2. Define Your Brand’s Core Personality
If your brand were a person, what would they be like? How would they speak? Confident and sharp? Chill and cheeky?
Start by answering:
- What do we want people to feel when they read our content? (Inspired, supported, energized?)
- What 3–5 adjectives describe our brand personality?
- What brands do we admire for tone—and why?
Quick exercise:
Create a “We are / We are not” list.
Example:
We are playful, not silly. We are bold, not arrogant. We are clear, not cold.
This helps draw healthy boundaries for your tone.
3. Know Your Audience Inside and Out
The best voice in the world doesn’t matter if it doesn’t resonate. You need to speak your audience’s language—not just professionally, but emotionally.
- Are they Gen Z creators? Solopreneurs? Startup founders?
- Do they text with emojis? Use industry terms? Prefer voice notes over emails?
- What makes them feel seen, supported, or excited?
Pro tip: Use social listening, audience feedback, and content performance data to shape how you talk.
4. Pick 3–4 Voice Pillars
Voice pillars are the key traits that ground your brand’s tone. Everything you write should reflect them—on social, in emails, on landing pages, everywhere.
Example for a skincare brand: Friendly, Empowering, Science-backed, Inclusive
These give your content focus and consistency—especially as you grow and work with collaborators or tools.
Another example for a tech startup: Clear, Optimistic, Human, Bold
Don’t just pick buzzwords—choose what actually feels real for your brand.
5. Build a Voice Guide (So Everyone’s Aligned)
This isn’t just for big teams. A voice guide helps you stay on-brand, whether writing manually or using AI.
Here’s what to include:
- Voice pillars with definitions and examples
- Do/Don’t lists for tone, formatting, emojis, punctuation
- Sample sentences (e.g., How we say hello, how we explain a feature)
- Words or phrases to avoid (e.g., buzzwords, jargon, overly formal terms)
It’s your tone bible—and it pays off big when onboarding new teammates or using AI content tools like Baked.
6. Use Baked to Stay On-Voice at Scale
You don’t need a giant content team to sound consistent. Baked’s AI helps you create and schedule content across platforms while keeping your tone just right.
Here’s how it helps:
- Upload your brand voice guide once—then generate content that matches it
- Create platform-native content (e.g., fun & fast for TikTok, smart & polished for LinkedIn)

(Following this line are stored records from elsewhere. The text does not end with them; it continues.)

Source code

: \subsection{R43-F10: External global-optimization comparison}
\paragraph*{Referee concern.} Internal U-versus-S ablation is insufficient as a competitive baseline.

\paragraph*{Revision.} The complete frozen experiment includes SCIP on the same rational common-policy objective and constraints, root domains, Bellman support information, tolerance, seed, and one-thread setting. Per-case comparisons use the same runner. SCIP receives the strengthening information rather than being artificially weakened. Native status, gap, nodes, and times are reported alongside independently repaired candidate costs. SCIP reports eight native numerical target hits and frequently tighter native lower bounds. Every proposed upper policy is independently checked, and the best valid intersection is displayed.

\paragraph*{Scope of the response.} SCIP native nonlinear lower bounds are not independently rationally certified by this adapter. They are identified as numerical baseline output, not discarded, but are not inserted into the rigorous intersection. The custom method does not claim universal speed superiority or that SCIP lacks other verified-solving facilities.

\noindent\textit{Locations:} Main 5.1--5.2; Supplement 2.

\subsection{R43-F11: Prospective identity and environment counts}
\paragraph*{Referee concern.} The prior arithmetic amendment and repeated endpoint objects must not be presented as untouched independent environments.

- Automatically adapt captions, emails, and more without sounding like a robot
- Stay consistent even across large content batches or multiple teammates
Whether you’re creating 10 posts or 200, your voice stays strong.

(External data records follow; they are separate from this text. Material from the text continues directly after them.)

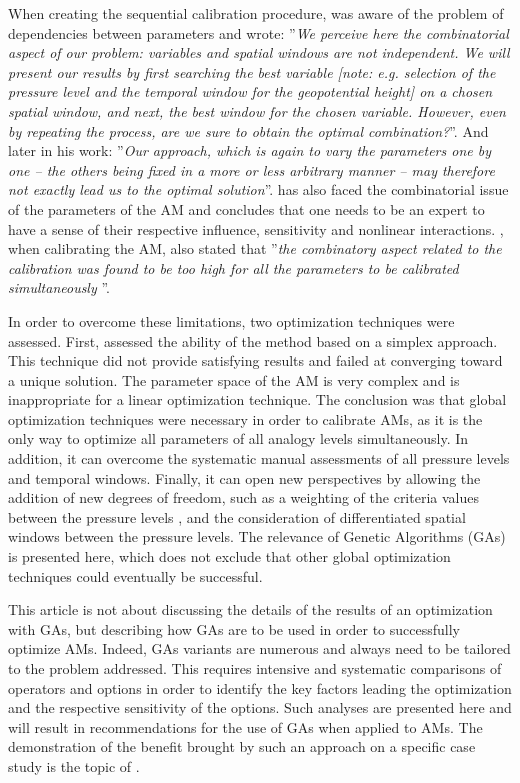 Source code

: \documentclass{ametsoc}
\begin{document}
When creating the sequential calibration procedure, \citet{Bontron2004} was aware of the problem of dependencies between parameters and wrote: ''\textit{We perceive here the combinatorial aspect of our problem: variables and spatial windows are not independent. We will present our results by first searching the best variable [note: e.g. selection of the pressure level and the temporal window for the geopotential height] on a chosen spatial window, and next, the best window for the chosen variable. However, even by repeating the process, are we sure to obtain the optimal combination?}''. And later in his work: ''\textit{Our approach, which is again to vary the parameters one by one -- the others being fixed in a more or less arbitrary manner -- may therefore not exactly lead us to the optimal solution}''. \citet{Bliefernicht2010} has also faced the combinatorial issue of the parameters of the AM and concludes that one needs to be an expert to have a sense of their respective influence, sensitivity and nonlinear interactions. \citet{BenDaoud2010}, when calibrating the AM, also stated that ''\textit{the combinatory aspect related to the calibration was found to be too high for all the parameters to be calibrated simultaneously }''.

In order to overcome these limitations, two optimization techniques were assessed. First, \citet{Horton2012a} assessed the ability of the \citet{Nelder1965a} method based on a simplex approach. This technique did not provide satisfying results and failed at converging toward a unique solution. The parameter space of the AM is very complex and is inappropriate for a linear optimization technique. The conclusion was that global optimization techniques were necessary in order to calibrate AMs, as it is the only way to optimize all parameters of all analogy levels simultaneously. In addition, it can overcome the systematic manual assessments of all pressure levels and temporal windows. Finally, it can open new perspectives by allowing the addition of new degrees of freedom, such as a weighting of the criteria values between the pressure levels \citep[see][]{Horton2016b}, and the consideration of differentiated spatial windows between the pressure levels. The relevance of Genetic Algorithms (GAs) is presented here, which does not exclude that other global optimization techniques could eventually be successful. 

This article is not about discussing the details of the results of an optimization with GAs, but describing how GAs are to be used in order to successfully optimize AMs. Indeed, GAs variants are numerous and always need to be tailored to the problem addressed. This requires intensive and systematic comparisons of operators and options in order to identify the key factors leading the optimization and the respective sensitivity of the options. Such analyses are presented here and will result in recommendations for the use of GAs when applied to AMs. The demonstration of the benefit brought by such an approach on a specific case study is the topic of \citet{Horton2016b}. 
\end{document}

7. Let Your Voice Evolve (But Stay Rooted)
Your brand voice isn’t static. As you grow, change platforms, or explore new audiences, you might evolve. That’s normal—and healthy.
Just don’t drift so far that you lose who you are.
- New trend? Make it your own.
- Different audience? Adjust your tone, not your soul.
- New team members or tools? Train them with your guide.